[Numpy-discussion] Enum/Factor NEP (now with code)

Sun Jun 17 18:06:14 EDT 2012

On Wed, Jun 13, 2012 at 11:06 PM, Bryan Van de Ven <bryanv at continuum.io> wrote:
> On 6/13/12 1:12 PM, Nathaniel Smith wrote:
>> Yes, of course we *could* write the code to implement these "open"
>> dtypes, and then write the documentation, examples, tutorials, etc. to
>> help people work around their limitations. Or, we could just implement
>> np.fromfile properly, which would require no workarounds and take less
>> code to boot.
>>
>> [snip]
>> So would a proper implementation of np.fromfile that normalized the
>> level ordering.
>
> My understanding of the impetus for the open type was sensitivity to the
> performance of having to make two passes over large text datasets. We'll
> have to get more feedback from users here and input from Travis, I think.

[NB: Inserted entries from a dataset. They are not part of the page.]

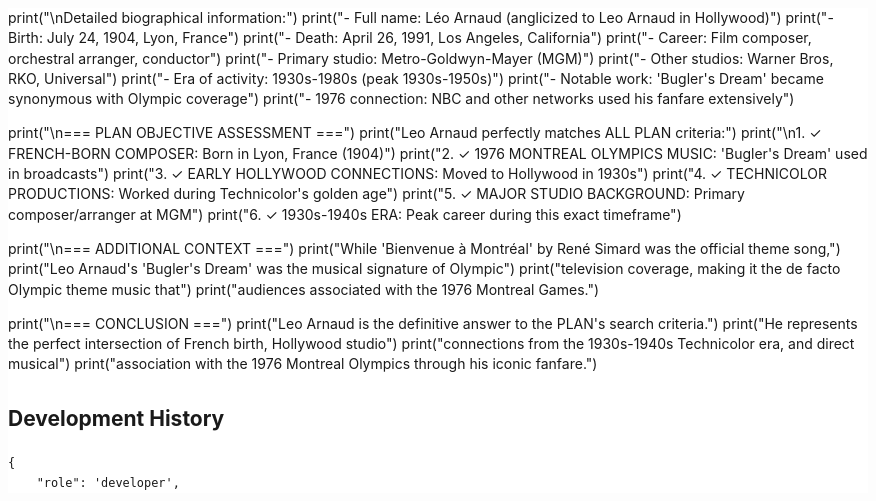 print("\nDetailed biographical information:")
print("- Full name: Léo Arnaud (anglicized to Leo Arnaud in Hollywood)")
print("- Birth: July 24, 1904, Lyon, France")
print("- Death: April 26, 1991, Los Angeles, California")
print("- Career: Film composer, orchestral arranger, conductor")
print("- Primary studio: Metro-Goldwyn-Mayer (MGM)")
print("- Other studios: Warner Bros, RKO, Universal")
print("- Era of activity: 1930s-1980s (peak 1930s-1950s)")
print("- Notable work: 'Bugler's Dream' became synonymous with Olympic coverage")
print("- 1976 connection: NBC and other networks used his fanfare extensively")

print("\n=== PLAN OBJECTIVE ASSESSMENT ===")
print("Leo Arnaud perfectly matches ALL PLAN criteria:")
print("\n1. ✓ FRENCH-BORN COMPOSER: Born in Lyon, France (1904)")
print("2. ✓ 1976 MONTREAL OLYMPICS MUSIC: 'Bugler's Dream' used in broadcasts")
print("3. ✓ EARLY HOLLYWOOD CONNECTIONS: Moved to Hollywood in 1930s")
print("4. ✓ TECHNICOLOR PRODUCTIONS: Worked during Technicolor's golden age")
print("5. ✓ MAJOR STUDIO BACKGROUND: Primary composer/arranger at MGM")
print("6. ✓ 1930s-1940s ERA: Peak career during this exact timeframe")

print("\n=== ADDITIONAL CONTEXT ===")
print("While 'Bienvenue à Montréal' by René Simard was the official theme song,")
print("Leo Arnaud's 'Bugler's Dream' was the musical signature of Olympic")
print("television coverage, making it the de facto Olympic theme music that")
print("audiences associated with the 1976 Montreal Games.")

print("\n=== CONCLUSION ===")
print("Leo Arnaud is the definitive answer to the PLAN's search criteria.")
print("He represents the perfect intersection of French birth, Hollywood studio")
print("connections from the 1930s-1940s Technicolor era, and direct musical")
print("association with the 1976 Montreal Olympics through his iconic fanfare.")
```
```

## Development History
```
{
    "role": 'developer',
``` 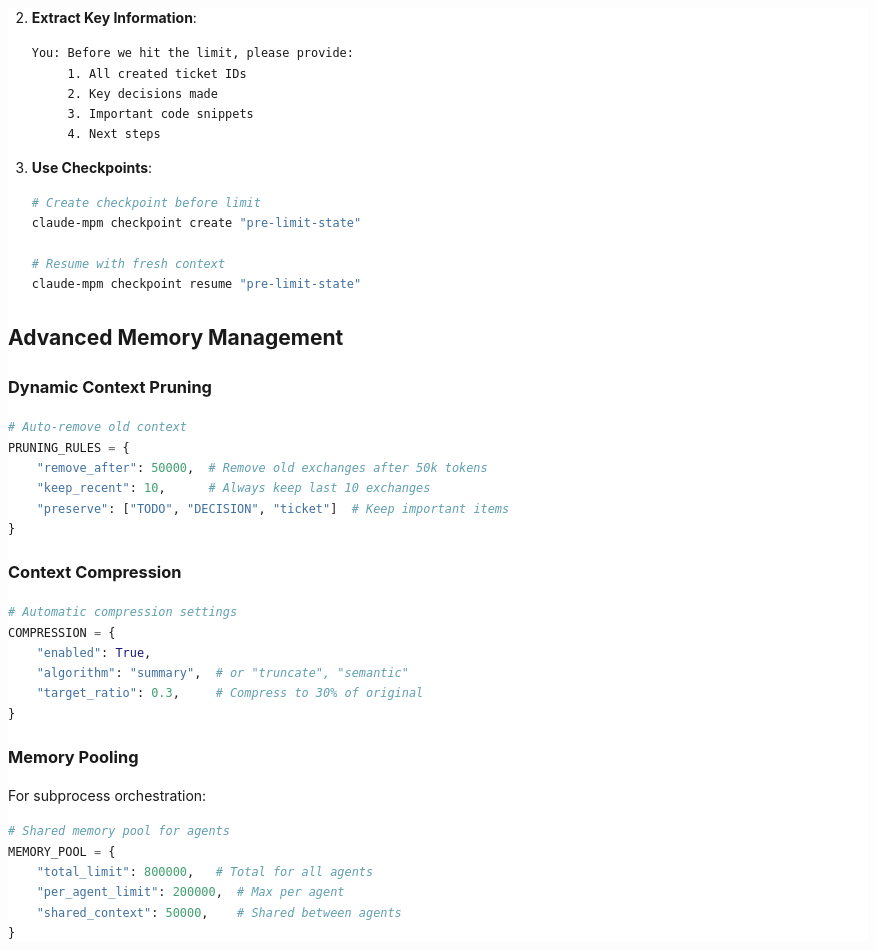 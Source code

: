 2. **Extract Key Information**:
   ```
   You: Before we hit the limit, please provide:
        1. All created ticket IDs
        2. Key decisions made
        3. Important code snippets
        4. Next steps
   ```

3. **Use Checkpoints**:
   ```bash
   # Create checkpoint before limit
   claude-mpm checkpoint create "pre-limit-state"
   
   # Resume with fresh context
   claude-mpm checkpoint resume "pre-limit-state"
   ```

## Advanced Memory Management

### Dynamic Context Pruning

```python
# Auto-remove old context
PRUNING_RULES = {
    "remove_after": 50000,  # Remove old exchanges after 50k tokens
    "keep_recent": 10,      # Always keep last 10 exchanges
    "preserve": ["TODO", "DECISION", "ticket"]  # Keep important items
}
```

### Context Compression

```python
# Automatic compression settings
COMPRESSION = {
    "enabled": True,
    "algorithm": "summary",  # or "truncate", "semantic"
    "target_ratio": 0.3,     # Compress to 30% of original
}
```

### Memory Pooling

For subprocess orchestration:

```python
# Shared memory pool for agents
MEMORY_POOL = {
    "total_limit": 800000,   # Total for all agents
    "per_agent_limit": 200000,  # Max per agent
    "shared_context": 50000,    # Shared between agents
}
```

You definitely don't want to make two passes over large text datasets,
but that's not required. While reading through the data, you keep a
dict mapping levels to integer values, which you assign arbitrarily as
new levels are encountered, and an integer array holding the integer
value for each line of the file. Then at the end of the file, you sort
the levels, figure out what the proper integer value for each level
is, and do a single in-memory pass through your array, swapping each
integer value for the new correct integer value. Since your original
integer values are assigned densely, you can map the old integers to
the new integers using a single array lookup. This is going to be much
faster than any text file reader.

There may be some rare people who have huge data files, fast storage,
a very large number of distinct levels, and don't care about
normalizing level order. But I really think the default should be to
normalize level ordering, and then once you can do that, it's trivial
to add a "don't normalize please" option for anyone who wants it.

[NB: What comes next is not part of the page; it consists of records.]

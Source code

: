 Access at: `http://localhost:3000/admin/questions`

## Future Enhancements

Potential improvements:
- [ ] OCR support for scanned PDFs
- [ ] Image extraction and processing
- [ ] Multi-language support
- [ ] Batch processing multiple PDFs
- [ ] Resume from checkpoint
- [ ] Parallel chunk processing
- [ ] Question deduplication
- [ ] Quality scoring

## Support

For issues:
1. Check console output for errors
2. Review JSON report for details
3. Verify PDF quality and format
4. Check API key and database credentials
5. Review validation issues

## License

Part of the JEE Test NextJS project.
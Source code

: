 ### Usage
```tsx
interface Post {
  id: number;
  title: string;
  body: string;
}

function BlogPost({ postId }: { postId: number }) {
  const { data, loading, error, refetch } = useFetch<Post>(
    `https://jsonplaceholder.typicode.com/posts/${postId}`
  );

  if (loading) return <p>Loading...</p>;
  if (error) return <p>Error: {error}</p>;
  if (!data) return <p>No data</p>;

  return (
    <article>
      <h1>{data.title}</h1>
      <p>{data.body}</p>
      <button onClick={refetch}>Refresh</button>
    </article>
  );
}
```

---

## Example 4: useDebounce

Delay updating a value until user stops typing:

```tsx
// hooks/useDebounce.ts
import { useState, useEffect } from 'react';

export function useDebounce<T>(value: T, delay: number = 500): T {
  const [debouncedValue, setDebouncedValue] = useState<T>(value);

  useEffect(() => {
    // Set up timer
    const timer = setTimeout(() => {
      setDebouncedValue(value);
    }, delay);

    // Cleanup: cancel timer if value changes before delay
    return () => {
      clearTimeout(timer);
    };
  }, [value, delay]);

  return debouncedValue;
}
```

>>> I think I like "categorical" over "factor" but I am not sure we should
>>> ditch "enum". There are two different use cases here: I have a pile of
>>> strings (or scalars) that I want to treat as discrete things
>>> (categories), and: I have a pile of numbers that I want to give
>>> convenient or meaningful names to (enums). This latter case was the
>>> motivation for possibly adding "Natural Naming".
>> So mention the word "enum" in the documentation, so people looking for
>> that will find the categorical data support? :-)
>
> I'm not sure I follow.

So the above discussion was just about what to name things, and I was
saying that we don't need to use the word "enum" in the API itself,
whatever the design ends up looking like.

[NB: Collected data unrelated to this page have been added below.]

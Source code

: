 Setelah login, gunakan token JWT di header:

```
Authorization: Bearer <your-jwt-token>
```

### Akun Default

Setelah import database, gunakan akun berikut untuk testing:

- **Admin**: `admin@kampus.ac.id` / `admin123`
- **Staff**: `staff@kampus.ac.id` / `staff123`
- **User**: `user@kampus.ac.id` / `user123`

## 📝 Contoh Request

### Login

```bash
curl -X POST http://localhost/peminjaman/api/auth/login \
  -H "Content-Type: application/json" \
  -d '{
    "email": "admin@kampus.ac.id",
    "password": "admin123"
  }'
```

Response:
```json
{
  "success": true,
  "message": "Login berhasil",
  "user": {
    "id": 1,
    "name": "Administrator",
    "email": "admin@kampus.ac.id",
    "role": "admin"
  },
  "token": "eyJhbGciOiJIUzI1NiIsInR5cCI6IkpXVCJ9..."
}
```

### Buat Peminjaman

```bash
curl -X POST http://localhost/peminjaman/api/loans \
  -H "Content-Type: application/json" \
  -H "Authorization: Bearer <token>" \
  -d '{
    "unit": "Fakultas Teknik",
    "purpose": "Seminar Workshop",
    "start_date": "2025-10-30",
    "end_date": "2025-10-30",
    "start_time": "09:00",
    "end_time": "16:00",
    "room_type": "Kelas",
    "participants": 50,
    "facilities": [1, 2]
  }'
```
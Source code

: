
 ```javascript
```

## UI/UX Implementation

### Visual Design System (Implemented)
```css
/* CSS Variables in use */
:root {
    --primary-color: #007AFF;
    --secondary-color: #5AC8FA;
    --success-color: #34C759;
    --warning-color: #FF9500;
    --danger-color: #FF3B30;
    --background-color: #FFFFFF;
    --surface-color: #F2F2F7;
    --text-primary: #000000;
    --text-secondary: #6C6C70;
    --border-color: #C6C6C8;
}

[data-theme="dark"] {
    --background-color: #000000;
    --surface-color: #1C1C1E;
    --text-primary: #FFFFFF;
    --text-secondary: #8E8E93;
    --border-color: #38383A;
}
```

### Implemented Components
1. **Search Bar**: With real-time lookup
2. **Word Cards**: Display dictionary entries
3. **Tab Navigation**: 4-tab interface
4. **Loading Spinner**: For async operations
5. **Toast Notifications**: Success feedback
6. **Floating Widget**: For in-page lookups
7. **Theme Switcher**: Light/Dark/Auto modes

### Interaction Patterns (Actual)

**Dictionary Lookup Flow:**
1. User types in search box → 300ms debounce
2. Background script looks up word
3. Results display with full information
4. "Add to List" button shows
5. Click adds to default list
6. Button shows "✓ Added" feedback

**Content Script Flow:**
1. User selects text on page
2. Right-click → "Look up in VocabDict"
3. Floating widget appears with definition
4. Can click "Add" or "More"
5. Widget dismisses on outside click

That said, I am not personally sold on the idea of using these things
in enum-like roles. There are already tons of "enum" libraries on PyPI
(I linked some of them in the last thread on this), and I don't see
how this design could handle all the basic use cases for enums. Flag
bits are one of the most common enums, after all, but red|green is
just NaL. So I'm +0 on just sticking to categorical data.

> Natural Naming seems like a great idea for people
> that want something like an actual enum (i.e., a way to avoid magic
> numbers). We could even imagine some nice with-hacks:
>
>     colors = enum(['red', 'green', 'blue')
>     with colors:
>         foo.fill(red)
>         bar.fill(blue)

FYI you can't really do this with a context manager. This is the
closest I managed:
  https://gist.github.com/2347382
and you'll note that it still requires reaching up the stack and
directly rewriting the C fields of a PyFrameObject while it is in the
middle of executing... this is surprisingly less horrible than it
sounds, but that still leaves a lot of room for horribleness.

>>>> I'm disturbed to see you adding special cases to the core ufunc
>>>> dispatch machinery for these things. I'm -1 on that. We should clean
>>>> up the generic ufunc machinery so that it doesn't need special cases
>>>> to handle adding a simple type like this.
>>> This could certainly be improved, I agree.
>> I don't want to be Mr. Grumpypants here, but I do want to make sure
>> we're speaking the same language: what "-1" means is "I consider this
>> a show-stopper and will oppose merging any code that does not improve
>> on this". (Of course you also always have the option of trying to
>> change my mind. Even Mr. Grumpypants can be swayed by logic!)
> Well, a few comments. The special case in array_richcompare is due to
> the lack of string ufuncs. I think it would be great to have string
> ufuncs, but I also think it is a separate concern and outside the scope
> of this proposal. The special case in arraydescr_typename_get is for the
> same reason as datetime special case, the need to access dtype metadata.
> I don't think you are really concerned about these two, though?
>
> That leaves the special case in
> PyUFunc_SimpleBinaryComparisonTypeResolver. As I said, I chaffed a bit
> when I put that in. On the other hand, having dtypes with this extent of
> attached metadata, and potentially dynamic metadata, is unique in NumPy.
> It was simple and straightforward to add those few lines of code, and
> does not affect performance. How invasive will the changes to core ufunc
> machinery be to accommodate a type like this more generally? I took the
> easy way because I was new to the numpy codebase and did not feel
> confident mucking with the central ufunc code. However, maybe the
> dispatch can be accomplished easily with the casting machinery. I am not
> so sure, I will have to investigate.  Of course, I welcome input,
> suggestions, and proposals on the best way to improve this.

I haven't gone back and looked over all the special cases in detail,
but my general point is that ufunc's need to be able to access dtype
metadata, and the fact that we're now talking about hard-coding
special case workarounds for this for a third dtype is pretty
compelling evidence of that. We'd already have full-fledged
third-party categorical dtypes if they didn't need special cases in
numpy. So I think we should fix the root problem instead of continuing
to paper over it. We're not talking about a major re-architecting of
numpy or anything.

-n